For the common_reference trait applied to a parameter pack T of types, the member type shall be either defined or not present as follows:
If sizeof...(T) is zero, there shall be no member type.
Otherwise, if sizeof...(T) is one, let T1 denote the sole type in the pack T. The member typedef type shall denote the same type as T1.
Otherwise, if sizeof...(T) is two, let T1 and T2 denote the two types in the pack T. Then
If T1 and T2 are reference types and COMMON_REF(T1, T2) is well-formed and denotes a reference type then the member typedef type denotes that type.
Otherwise, if basic_common_reference<UNCVREF(T1), UNCVREF(T2), XREF(T1), XREF(T2)>::type is well-formed, then the member typedef type denotes that type.
Otherwise, if COND_RES(T1, T2) is well-formed, then the member typedef type denotes that type.
Otherwise, if common_type_t<T1, T2> is well-formed, then the member typedef type denotes that type.
Otherwise, there shall be no member type.
Otherwise, if sizeof...(T) is greater than two, let T1, T2, and Rest, respectively, denote the first, second, and (pack of) remaining types comprising T. Let C be the type common_reference_t<T1, T2>. Then:
If there is such a type C, the member typedef type shall denote the same type, if any, as common_reference_t<C, Rest...>.
Otherwise, there shall be no member type.

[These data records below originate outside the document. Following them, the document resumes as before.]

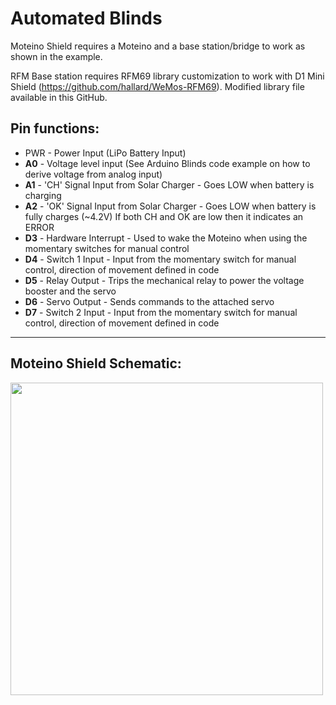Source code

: # Automated Blinds

Moteino Shield requires a Moteino and a base station/bridge to work as shown in the example.

RFM Base station requires RFM69 library customization to work with D1 Mini Shield (https://github.com/hallard/WeMos-RFM69). Modified library file available in this GitHub.

## Pin functions:

- PWR - Power Input (LiPo Battery Input)
- **A0** - Voltage level input (See Arduino Blinds code example on how to derive voltage from analog input)
- **A1** - 'CH' Signal Input from Solar Charger - Goes LOW when battery is charging
- **A2** - 'OK' Signal Input from Solar Charger - Goes LOW when battery is fully charges (~4.2V) If both CH and OK are low then it indicates an ERROR
- **D3** - Hardware Interrupt - Used to wake the Moteino when using the momentary switches for manual control
- **D4** - Switch 1 Input - Input from the momentary switch for manual control, direction of movement defined in code
- **D5** - Relay Output - Trips the mechanical relay to power the voltage booster and the servo
- **D6** - Servo Output - Sends commands to the attached servo
- **D7** - Switch 2 Input - Input from the momentary switch for manual control, direction of movement defined in code

----------

## Moteino Shield Schematic:

<img src="https://raw.githubusercontent.com/blebson/Automated-Blinds/master/Moteino-Shield-Schematic1.6.png" height="500">
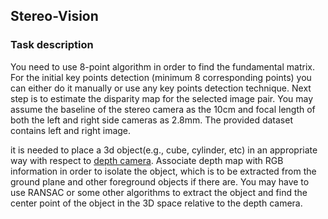 ## Stereo-Vision


### Task description
You need to use 8-point algorithm in order to find the fundamental matrix. For the initial key points detection (minimum 8 corresponding points) you can either do it manually or use any key points detection technique. Next step is to estimate the disparity map for the selected image pair. You may assume the baseline of the stereo camera as the 10cm and focal length of both the left and right side cameras as 2.8mm. The provided dataset contains left and right image.


it is needed to place a 3d object(e.g., cube, cylinder, etc) in an appropriate way with respect to [depth camera](https://www.intelrealsense.com/depth-camera-d435i/). Associate depth map with RGB information in order to isolate the object, which is to be extracted from the ground plane and other foreground objects if there are.
You may have to use RANSAC or some other algorithms to extract the object and find the center point of the object in the 3D space relative to the depth camera.
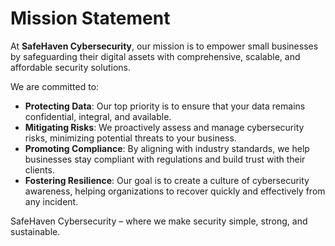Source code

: # Mission Statement

At **SafeHaven Cybersecurity**, our mission is to empower small businesses by safeguarding their digital assets with comprehensive, scalable, and affordable security solutions.

We are committed to:

- **Protecting Data**: Our top priority is to ensure that your data remains confidential, integral, and available.
- **Mitigating Risks**: We proactively assess and manage cybersecurity risks, minimizing potential threats to your business.
- **Promoting Compliance**: By aligning with industry standards, we help businesses stay compliant with regulations and build trust with their clients.
- **Fostering Resilience**: Our goal is to create a culture of cybersecurity awareness, helping organizations to recover quickly and effectively from any incident.

SafeHaven Cybersecurity – where we make security simple, strong, and sustainable.
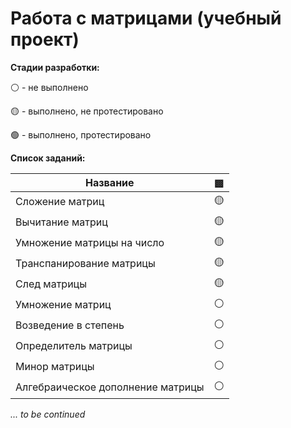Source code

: # Работа с матрицами (учебный проект)

**Стадии разработки:**

⚪ - не выполнено

🟡 - выполнено, не протестировано

🟢 - выполнено, протестировано

**Список заданий:**

Название | ▩
------------ | -------------
Сложение матриц | 🟡
Вычитание матриц | 🟡
Умножение матрицы на число | 🟡
Транспанирование матрицы | 🟡
След матрицы | 🟡
Умножение матриц | ⚪
Возведение в степень | ⚪
Определитель матрицы | ⚪
Минор матрицы | ⚪
Алгебраическое дополнение матрицы | ⚪

*... to be continued*

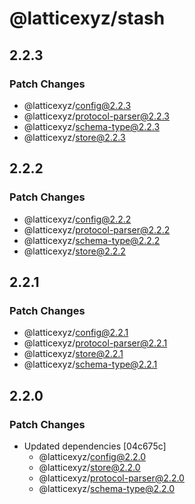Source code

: # @latticexyz/stash

## 2.2.3

### Patch Changes

- @latticexyz/config@2.2.3
- @latticexyz/protocol-parser@2.2.3
- @latticexyz/schema-type@2.2.3
- @latticexyz/store@2.2.3

## 2.2.2

### Patch Changes

- @latticexyz/config@2.2.2
- @latticexyz/protocol-parser@2.2.2
- @latticexyz/schema-type@2.2.2
- @latticexyz/store@2.2.2

## 2.2.1

### Patch Changes

- @latticexyz/config@2.2.1
- @latticexyz/protocol-parser@2.2.1
- @latticexyz/store@2.2.1
- @latticexyz/schema-type@2.2.1

## 2.2.0

### Patch Changes

- Updated dependencies [04c675c]
  - @latticexyz/config@2.2.0
  - @latticexyz/store@2.2.0
  - @latticexyz/protocol-parser@2.2.0
  - @latticexyz/schema-type@2.2.0
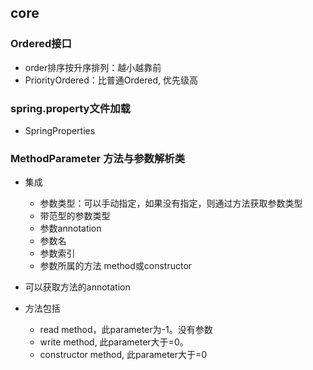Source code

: ## core

### Ordered接口
 * order排序按升序排列：越小越靠前
 * PriorityOrdered：比普通Ordered, 优先级高
 
### spring.property文件加载
 * SpringProperties
 
### MethodParameter 方法与参数解析类
 * 集成
   + 参数类型：可以手动指定，如果没有指定，则通过方法获取参数类型
   + 带范型的参数类型
   + 参数annotation
   + 参数名
   + 参数索引
   + 参数所属的方法 method或constructor
 * 可以获取方法的annotation
   
 * 方法包括
   + read method，此parameter为-1。没有参数
   + write method, 此parameter大于=0。
   + constructor method, 此parameter大于=0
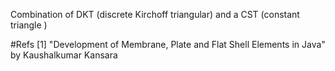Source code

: ﻿
Combination of DKT (discrete Kirchoff triangular) and a CST (constant triangle )





#Refs
[1] "Development of Membrane, Plate and Flat Shell Elements in Java" by Kaushalkumar Kansara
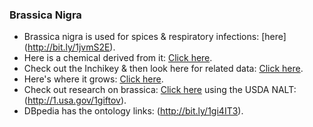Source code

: ### Brassica Nigra

- Brassica nigra is used for spices & respiratory infections: [here] (http://bit.ly/1jvmS2E).
- Here is a chemical derived from it: [Click here](https://wedge.ontomatica.io/ChEFS_-_19-09-06/Wedge?q=facet_TAXON_NAME:24518&group=facet_TAXON_NAME).
- Check out the Inchikey & then look here for related data: [Click here](http://bit.ly/1jmleET).
- Here's where it grows: [Click here](http://bit.ly/1hUuBpT).
- Check out research on brassica: [Click here](https://wedge.ontomatica.io/Reference-Library_-_19-02-06/Wedge?q=facet_02_NAL_Biology:3759/facet_03_NAL_Breeding:47/facet_05_NAL_Economics:2420/facet_07_NAL_Food_Nutri:8/facet_11_NAL_Health:1774/facet_14_NAL_Physics_Chem:1/facet_23_Taxa_Plantae:3399&group=facet_23_Taxa_Plantae) using the USDA NALT: (http://1.usa.gov/1giftov).
- DBpedia has the ontology links: (http://bit.ly/1gi4IT3).
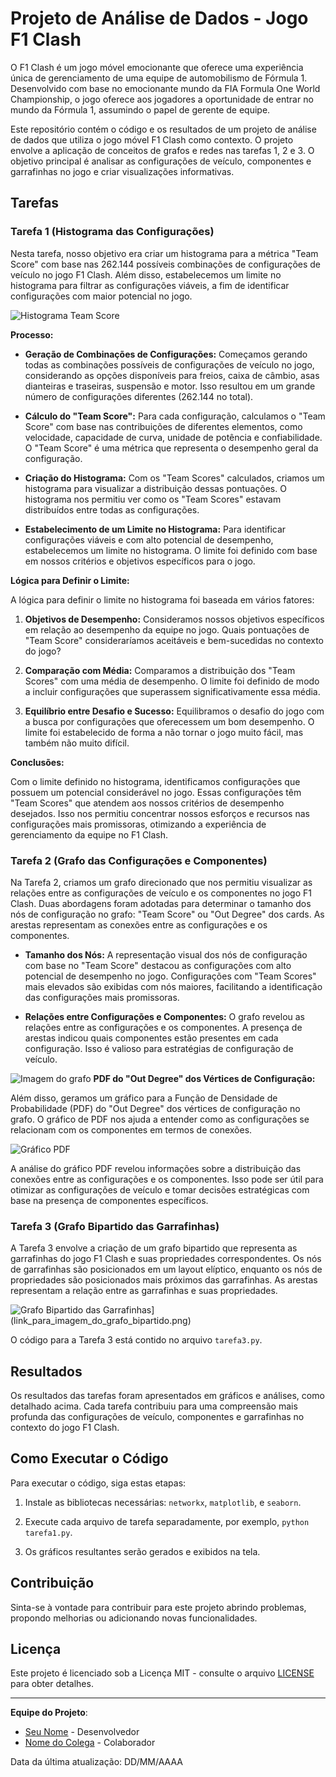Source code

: # Projeto de Análise de Dados - Jogo F1 Clash

O F1 Clash é um jogo móvel emocionante que oferece uma experiência única de gerenciamento de uma equipe de automobilismo de Fórmula 1. Desenvolvido com base no emocionante mundo da FIA Formula One World Championship, o jogo oferece aos jogadores a oportunidade de entrar no mundo da Fórmula 1, assumindo o papel de gerente de equipe.

Este repositório contém o código e os resultados de um projeto de análise de dados que utiliza o jogo móvel F1 Clash como contexto. O projeto envolve a aplicação de conceitos de grafos e redes nas tarefas 1, 2 e 3. O objetivo principal é analisar as configurações de veículo, componentes e garrafinhas no jogo e criar visualizações informativas.

## Tarefas


### Tarefa 1 (Histograma das Configurações)

Nesta tarefa, nosso objetivo era criar um histograma para a métrica "Team Score" com base nas 262.144 possíveis combinações de configurações de veículo no jogo F1 Clash. Além disso, estabelecemos um limite no histograma para filtrar as configurações viáveis, a fim de identificar configurações com maior potencial no jogo.

![Histograma Team Score](https://github.com/yantvrs/Data_structure_2/blob/main/configuringASetup/images/limite_0_task_1.png)

**Processo:**

- **Geração de Combinações de Configurações:** Começamos gerando todas as combinações possíveis de configurações de veículo no jogo, considerando as opções disponíveis para freios, caixa de câmbio, asas dianteiras e traseiras, suspensão e motor. Isso resultou em um grande número de configurações diferentes (262.144 no total).

- **Cálculo do "Team Score":** Para cada configuração, calculamos o "Team Score" com base nas contribuições de diferentes elementos, como velocidade, capacidade de curva, unidade de potência e confiabilidade. O "Team Score" é uma métrica que representa o desempenho geral da configuração.

- **Criação do Histograma:** Com os "Team Scores" calculados, criamos um histograma para visualizar a distribuição dessas pontuações. O histograma nos permitiu ver como os "Team Scores" estavam distribuídos entre todas as configurações.

- **Estabelecimento de um Limite no Histograma:** Para identificar configurações viáveis e com alto potencial de desempenho, estabelecemos um limite no histograma. O limite foi definido com base em nossos critérios e objetivos específicos para o jogo.

**Lógica para Definir o Limite:**

A lógica para definir o limite no histograma foi baseada em vários fatores:

1. **Objetivos de Desempenho:** Consideramos nossos objetivos específicos em relação ao desempenho da equipe no jogo. Quais pontuações de "Team Score" consideraríamos aceitáveis e bem-sucedidas no contexto do jogo?

2. **Comparação com Média:** Comparamos a distribuição dos "Team Scores" com uma média de desempenho. O limite foi definido de modo a incluir configurações que superassem significativamente essa média.

3. **Equilíbrio entre Desafio e Sucesso:** Equilibramos o desafio do jogo com a busca por configurações que oferecessem um bom desempenho. O limite foi estabelecido de forma a não tornar o jogo muito fácil, mas também não muito difícil.

**Conclusões:**

Com o limite definido no histograma, identificamos configurações que possuem um potencial considerável no jogo. Essas configurações têm "Team Scores" que atendem aos nossos critérios de desempenho desejados. Isso nos permitiu concentrar nossos esforços e recursos nas configurações mais promissoras, otimizando a experiência de gerenciamento da equipe no F1 Clash.



### Tarefa 2 (Grafo das Configurações e Componentes)


Na Tarefa 2, criamos um grafo direcionado que nos permitiu visualizar as relações entre as configurações de veículo e os componentes no jogo F1 Clash. Duas abordagens foram adotadas para determinar o tamanho dos nós de configuração no grafo: "Team Score" ou "Out Degree" dos cards. As arestas representam as conexões entre as configurações e os componentes.

- **Tamanho dos Nós:** A representação visual dos nós de configuração com base no "Team Score" destacou as configurações com alto potencial de desempenho no jogo. Configurações com "Team Scores" mais elevados são exibidas com nós maiores, facilitando a identificação das configurações mais promissoras.

- **Relações entre Configurações e Componentes:** O grafo revelou as relações entre as configurações e os componentes. A presença de arestas indicou quais componentes estão presentes em cada configuração. Isso é valioso para estratégias de configuração de veículo.

![Imagem do grafo](https://github.com/yantvrs/Data_structure_2/blob/main/configuringASetup/images/task_2_part_1.png)
**PDF do "Out Degree" dos Vértices de Configuração:**

Além disso, geramos um gráfico para a Função de Densidade de Probabilidade (PDF) do "Out Degree" dos vértices de configuração no grafo. O gráfico de PDF nos ajuda a entender como as configurações se relacionam com os componentes em termos de conexões.

![Gráfico PDF](https://github.com/yantvrs/Data_structure_2/blob/main/configuringASetup/images/task_2_part_2.png)

A análise do gráfico PDF revelou informações sobre a distribuição das conexões entre as configurações e os componentes. Isso pode ser útil para otimizar as configurações de veículo e tomar decisões estratégicas com base na presença de componentes específicos.

### Tarefa 3 (Grafo Bipartido das Garrafinhas)

A Tarefa 3 envolve a criação de um grafo bipartido que representa as garrafinhas do jogo F1 Clash e suas propriedades correspondentes. Os nós de garrafinhas são posicionados em um layout elíptico, enquanto os nós de propriedades são posicionados mais próximos das garrafinhas. As arestas representam a relação entre as garrafinhas e suas propriedades.

![Grafo Bipartido das Garrafinhas](link_para_imagem_do_grafo_bipartido.png)](link_para_imagem_do_grafo_bipartido.png)

O código para a Tarefa 3 está contido no arquivo `tarefa3.py`.

## Resultados

Os resultados das tarefas foram apresentados em gráficos e análises, como detalhado acima. Cada tarefa contribuiu para uma compreensão mais profunda das configurações de veículo, componentes e garrafinhas no contexto do jogo F1 Clash.

## Como Executar o Código

Para executar o código, siga estas etapas:

1. Instale as bibliotecas necessárias: `networkx`, `matplotlib`, e `seaborn`.

2. Execute cada arquivo de tarefa separadamente, por exemplo, `python tarefa1.py`.

3. Os gráficos resultantes serão gerados e exibidos na tela.

## Contribuição

Sinta-se à vontade para contribuir para este projeto abrindo problemas, propondo melhorias ou adicionando novas funcionalidades.

## Licença

Este projeto é licenciado sob a Licença MIT - consulte o arquivo [LICENSE](LICENSE) para obter detalhes.

---

**Equipe do Projeto**:

- [Seu Nome](link_para_seu_perfil) - Desenvolvedor
- [Nome do Colega](link_para_perfil_do_colega) - Colaborador

Data da última atualização: DD/MM/AAAA
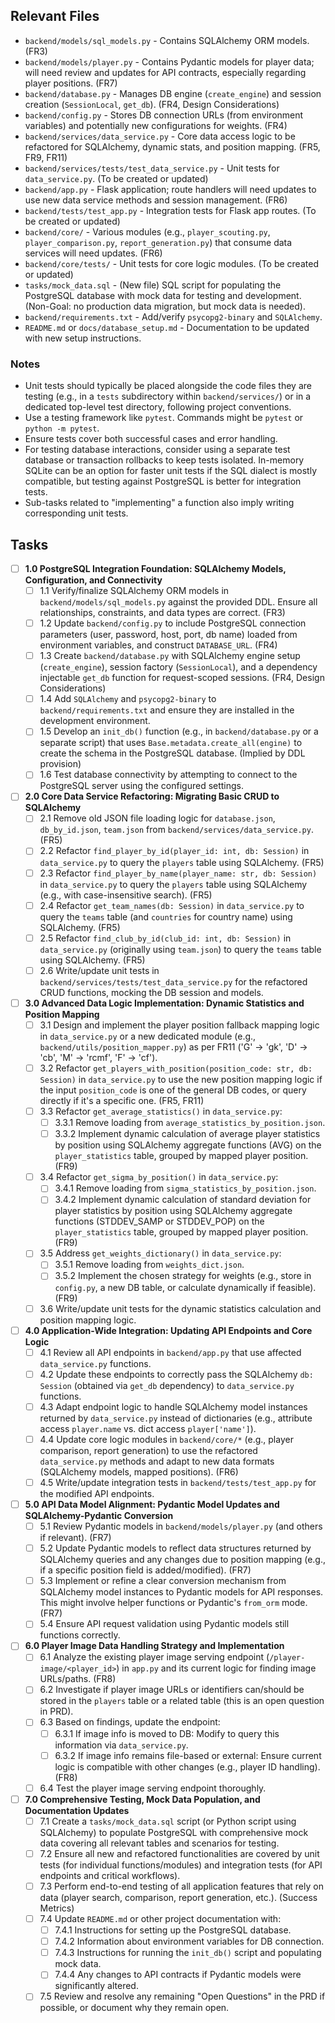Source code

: ## Relevant Files

- `backend/models/sql_models.py` - Contains SQLAlchemy ORM models. (FR3)
- `backend/models/player.py` - Contains Pydantic models for player data; will need review and updates for API contracts, especially regarding player positions. (FR7)
- `backend/database.py` - Manages DB engine (`create_engine`) and session creation (`SessionLocal`, `get_db`). (FR4, Design Considerations)
- `backend/config.py` - Stores DB connection URLs (from environment variables) and potentially new configurations for weights. (FR4)
- `backend/services/data_service.py` - Core data access logic to be refactored for SQLAlchemy, dynamic stats, and position mapping. (FR5, FR9, FR11)
- `backend/services/tests/test_data_service.py` - Unit tests for `data_service.py`. (To be created or updated)
- `backend/app.py` - Flask application; route handlers will need updates to use new data service methods and session management. (FR6)
- `backend/tests/test_app.py` - Integration tests for Flask app routes. (To be created or updated)
- `backend/core/` - Various modules (e.g., `player_scouting.py`, `player_comparison.py`, `report_generation.py`) that consume data services will need updates. (FR6)
- `backend/core/tests/` - Unit tests for core logic modules. (To be created or updated)
- `tasks/mock_data.sql` - (New file) SQL script for populating the PostgreSQL database with mock data for testing and development. (Non-Goal: no production data migration, but mock data is needed).
- `backend/requirements.txt` - Add/verify `psycopg2-binary` and `SQLAlchemy`.
- `README.md` or `docs/database_setup.md` - Documentation to be updated with new setup instructions.

### Notes

- Unit tests should typically be placed alongside the code files they are testing (e.g., in a `tests` subdirectory within `backend/services/`) or in a dedicated top-level test directory, following project conventions.
- Use a testing framework like `pytest`. Commands might be `pytest` or `python -m pytest`.
- Ensure tests cover both successful cases and error handling.
- For testing database interactions, consider using a separate test database or transaction rollbacks to keep tests isolated. In-memory SQLite can be an option for faster unit tests if the SQL dialect is mostly compatible, but testing against PostgreSQL is better for integration tests.
- Sub-tasks related to "implementing" a function also imply writing corresponding unit tests.

## Tasks

- [ ] **1.0 PostgreSQL Integration Foundation: SQLAlchemy Models, Configuration, and Connectivity**
  - [ ] 1.1 Verify/finalize SQLAlchemy ORM models in `backend/models/sql_models.py` against the provided DDL. Ensure all relationships, constraints, and data types are correct. (FR3)
  - [ ] 1.2 Update `backend/config.py` to include PostgreSQL connection parameters (user, password, host, port, db name) loaded from environment variables, and construct `DATABASE_URL`. (FR4)
  - [ ] 1.3 Create `backend/database.py` with SQLAlchemy engine setup (`create_engine`), session factory (`SessionLocal`), and a dependency injectable `get_db` function for request-scoped sessions. (FR4, Design Considerations)
  - [ ] 1.4 Add `SQLAlchemy` and `psycopg2-binary` to `backend/requirements.txt` and ensure they are installed in the development environment.
  - [ ] 1.5 Develop an `init_db()` function (e.g., in `backend/database.py` or a separate script) that uses `Base.metadata.create_all(engine)` to create the schema in the PostgreSQL database. (Implied by DDL provision)
  - [ ] 1.6 Test database connectivity by attempting to connect to the PostgreSQL server using the configured settings.

- [ ] **2.0 Core Data Service Refactoring: Migrating Basic CRUD to SQLAlchemy**
  - [ ] 2.1 Remove old JSON file loading logic for `database.json`, `db_by_id.json`, `team.json` from `backend/services/data_service.py`. (FR5)
  - [ ] 2.2 Refactor `find_player_by_id(player_id: int, db: Session)` in `data_service.py` to query the `players` table using SQLAlchemy. (FR5)
  - [ ] 2.3 Refactor `find_player_by_name(player_name: str, db: Session)` in `data_service.py` to query the `players` table using SQLAlchemy (e.g., with case-insensitive search). (FR5)
  - [ ] 2.4 Refactor `get_team_names(db: Session)` in `data_service.py` to query the `teams` table (and `countries` for country name) using SQLAlchemy. (FR5)
  - [ ] 2.5 Refactor `find_club_by_id(club_id: int, db: Session)` in `data_service.py` (originally using `team.json`) to query the `teams` table using SQLAlchemy. (FR5)
  - [ ] 2.6 Write/update unit tests in `backend/services/tests/test_data_service.py` for the refactored CRUD functions, mocking the DB session and models.

- [ ] **3.0 Advanced Data Logic Implementation: Dynamic Statistics and Position Mapping**
  - [ ] 3.1 Design and implement the player position fallback mapping logic in `data_service.py` or a new dedicated module (e.g., `backend/utils/position_mapper.py`) as per FR11 ('G' -> 'gk', 'D' -> 'cb', 'M' -> 'rcmf', 'F' -> 'cf').
  - [ ] 3.2 Refactor `get_players_with_position(position_code: str, db: Session)` in `data_service.py` to use the new position mapping logic if the input `position_code` is one of the general DB codes, or query directly if it's a specific one. (FR5, FR11)
  - [ ] 3.3 Refactor `get_average_statistics()` in `data_service.py`:
    - [ ] 3.3.1 Remove loading from `average_statistics_by_position.json`.
    - [ ] 3.3.2 Implement dynamic calculation of average player statistics by position using SQLAlchemy aggregate functions (AVG) on the `player_statistics` table, grouped by mapped player position. (FR9)
  - [ ] 3.4 Refactor `get_sigma_by_position()` in `data_service.py`:
    - [ ] 3.4.1 Remove loading from `sigma_statistics_by_position.json`.
    - [ ] 3.4.2 Implement dynamic calculation of standard deviation for player statistics by position using SQLAlchemy aggregate functions (STDDEV_SAMP or STDDEV_POP) on the `player_statistics` table, grouped by mapped player position. (FR9)
  - [ ] 3.5 Address `get_weights_dictionary()` in `data_service.py`:
    - [ ] 3.5.1 Remove loading from `weights_dict.json`.
    - [ ] 3.5.2 Implement the chosen strategy for weights (e.g., store in `config.py`, a new DB table, or calculate dynamically if feasible). (FR9)
  - [ ] 3.6 Write/update unit tests for the dynamic statistics calculation and position mapping logic.

- [ ] **4.0 Application-Wide Integration: Updating API Endpoints and Core Logic**
  - [ ] 4.1 Review all API endpoints in `backend/app.py` that use affected `data_service.py` functions.
  - [ ] 4.2 Update these endpoints to correctly pass the SQLAlchemy `db: Session` (obtained via `get_db` dependency) to `data_service.py` functions.
  - [ ] 4.3 Adapt endpoint logic to handle SQLAlchemy model instances returned by `data_service.py` instead of dictionaries (e.g., attribute access `player.name` vs. dict access `player['name']`).
  - [ ] 4.4 Update core logic modules in `backend/core/*` (e.g., player comparison, report generation) to use the refactored `data_service.py` methods and adapt to new data formats (SQLAlchemy models, mapped positions). (FR6)
  - [ ] 4.5 Write/update integration tests in `backend/tests/test_app.py` for the modified API endpoints.

- [ ] **5.0 API Data Model Alignment: Pydantic Model Updates and SQLAlchemy-Pydantic Conversion**
  - [ ] 5.1 Review Pydantic models in `backend/models/player.py` (and others if relevant). (FR7)
  - [ ] 5.2 Update Pydantic models to reflect data structures returned by SQLAlchemy queries and any changes due to position mapping (e.g., if a specific position field is added/modified). (FR7)
  - [ ] 5.3 Implement or refine a clear conversion mechanism from SQLAlchemy model instances to Pydantic models for API responses. This might involve helper functions or Pydantic's `from_orm` mode. (FR7)
  - [ ] 5.4 Ensure API request validation using Pydantic models still functions correctly.

- [ ] **6.0 Player Image Data Handling Strategy and Implementation**
  - [ ] 6.1 Analyze the existing player image serving endpoint (`/player-image/<player_id>`) in `app.py` and its current logic for finding image URLs/paths. (FR8)
  - [ ] 6.2 Investigate if player image URLs or identifiers can/should be stored in the `players` table or a related table (this is an open question in PRD).
  - [ ] 6.3 Based on findings, update the endpoint:
    - [ ] 6.3.1 If image info is moved to DB: Modify to query this information via `data_service.py`.
    - [ ] 6.3.2 If image info remains file-based or external: Ensure current logic is compatible with other changes (e.g., player ID handling). (FR8)
  - [ ] 6.4 Test the player image serving endpoint thoroughly.

- [ ] **7.0 Comprehensive Testing, Mock Data Population, and Documentation Updates**
  - [ ] 7.1 Create a `tasks/mock_data.sql` script (or Python script using SQLAlchemy) to populate PostgreSQL with comprehensive mock data covering all relevant tables and scenarios for testing.
  - [ ] 7.2 Ensure all new and refactored functionalities are covered by unit tests (for individual functions/modules) and integration tests (for API endpoints and critical workflows).
  - [ ] 7.3 Perform end-to-end testing of all application features that rely on data (player search, comparison, report generation, etc.). (Success Metrics)
  - [ ] 7.4 Update `README.md` or other project documentation with:
    - [ ] 7.4.1 Instructions for setting up the PostgreSQL database.
    - [ ] 7.4.2 Information about environment variables for DB connection.
    - [ ] 7.4.3 Instructions for running the `init_db()` script and populating mock data.
    - [ ] 7.4.4 Any changes to API contracts if Pydantic models were significantly altered.
  - [ ] 7.5 Review and resolve any remaining "Open Questions" in the PRD if possible, or document why they remain open.
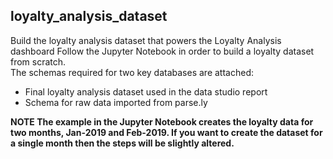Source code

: ## loyalty_analysis_dataset

Build the loyalty analysis dataset that powers the Loyalty Analysis dashboard
Follow the Jupyter Notebook in order to build a loyalty dataset from scratch.  
The schemas required for two key databases are attached:  

* Final loyalty analysis dataset used in the data studio report  
* Schema for raw data imported from parse.ly  

**NOTE The example in the Jupyter Notebook creates the loyalty data for two months, Jan-2019 and Feb-2019. If you want to create the dataset for a single month then the steps will be slightly altered.**  


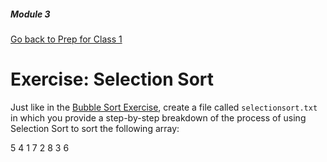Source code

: ##### Module 3
[Go back to Prep for Class 1](../../class1-prep#algorithms-for-sorting)

# Exercise: Selection Sort

Just like in the [Bubble Sort Exercise](../bubble-sort), create a file called `selectionsort.txt` 
in which you provide a step-by-step breakdown of the process of using Selection Sort to 
sort the following array:

5 4 1 7 2 8 3 6
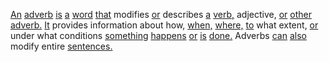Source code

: [An](./an.md) [adverb](./adverb.md) [is](./is.md) [a](./a.md) [word](./word.md) [that](./that.md) modifies [or](./or.md) describes [a](./a.md) [verb,](./verb.md) adjective, [or](./or.md) [other](./other.md) [adverb.](./adverb.md) [It](./it.md) provides information about how, [when,](./when.md) [where,](./where.md) [to](./to.md) what extent, [or](./or.md) under what conditions [something](./something.md) [happens](./happens.md) [or](./or.md) [is](./is.md) [done.](./done.md) Adverbs [can](./can.md) [also](./also.md) modify entire [sentences.](./sentences.md)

Notwithstanding the provisions of ISO/IEC 14882:2014 §[meta.type.synop], and pursuant to ISO/IEC 14882:2014 §[namespace.std], a program may specialize basic_common_reference<T, U, TQual, UQual> for types T and U such that is_same<T, decay_t<T>>::value and is_same<U, decay_t<U>>::value are each true. [ Note: Such specializations are needed when only explicit conversions are desired between the template arguments. — end note ] Such a specialization need not have a member named type, but if it does, that member shall be a typedef-name for an accessible and unambiguous type C to which each of the types TQual<T> and UQual<U> is convertible. Moreover, basic_common_reference<T, U, TQual, UQual>::type shall denote the same type, if any, as does basic_common_reference<U, T, UQual, TQual>::type. A program may not specialize basic_common_reference on the third or fourth parameters, TQual or UQual. No diagnostic is required for a violation of these rules.